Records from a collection
----------------------------------------
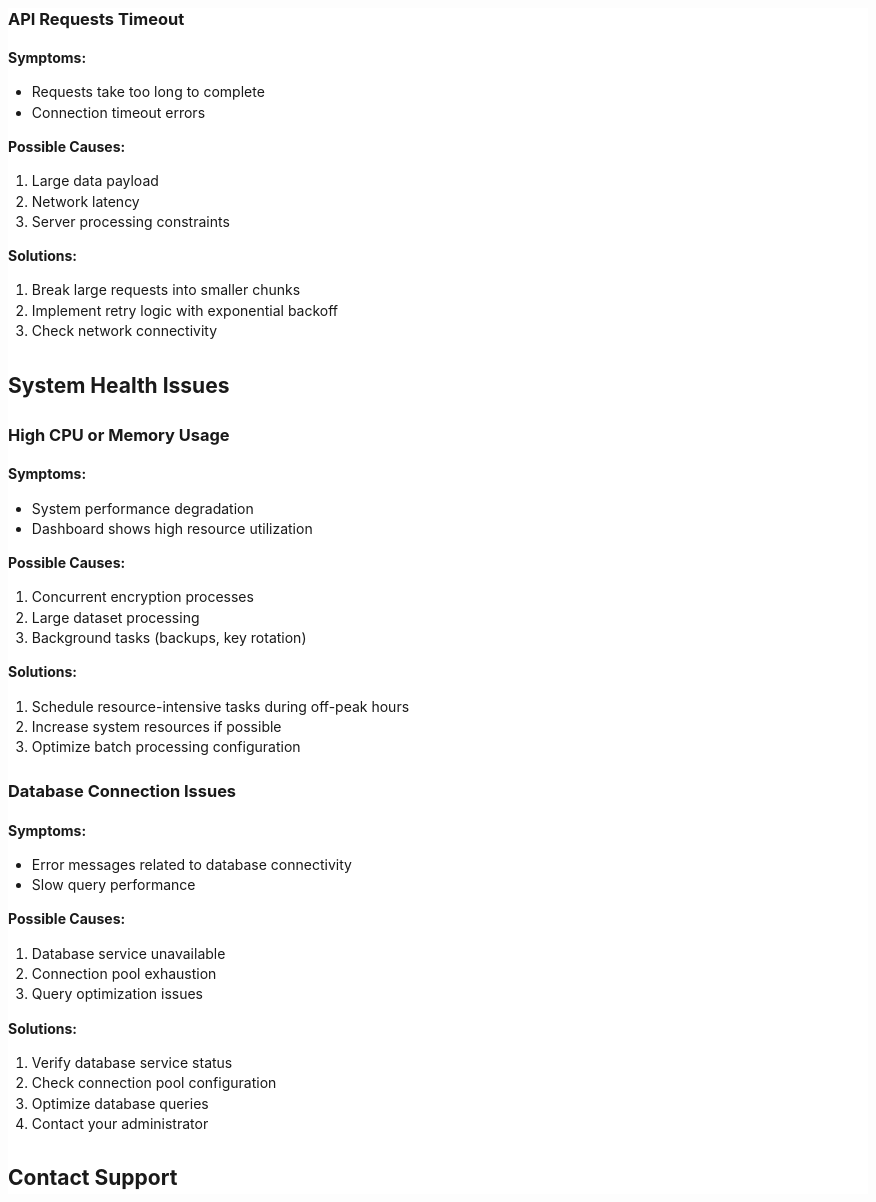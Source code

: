 ### API Requests Timeout

**Symptoms:**
- Requests take too long to complete
- Connection timeout errors

**Possible Causes:**
1. Large data payload
2. Network latency
3. Server processing constraints

**Solutions:**
1. Break large requests into smaller chunks
2. Implement retry logic with exponential backoff
3. Check network connectivity

## System Health Issues

### High CPU or Memory Usage

**Symptoms:**
- System performance degradation
- Dashboard shows high resource utilization

**Possible Causes:**
1. Concurrent encryption processes
2. Large dataset processing
3. Background tasks (backups, key rotation)

**Solutions:**
1. Schedule resource-intensive tasks during off-peak hours
2. Increase system resources if possible
3. Optimize batch processing configuration

### Database Connection Issues

**Symptoms:**
- Error messages related to database connectivity
- Slow query performance

**Possible Causes:**
1. Database service unavailable
2. Connection pool exhaustion
3. Query optimization issues

**Solutions:**
1. Verify database service status
2. Check connection pool configuration
3. Optimize database queries
4. Contact your administrator

## Contact Support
----------------------------------------
--- WORK INSTRUCTIONS ---
How many lines in the records above contain the word "processing"? Reply with the number alone.

--- TASK ANSWER ---
3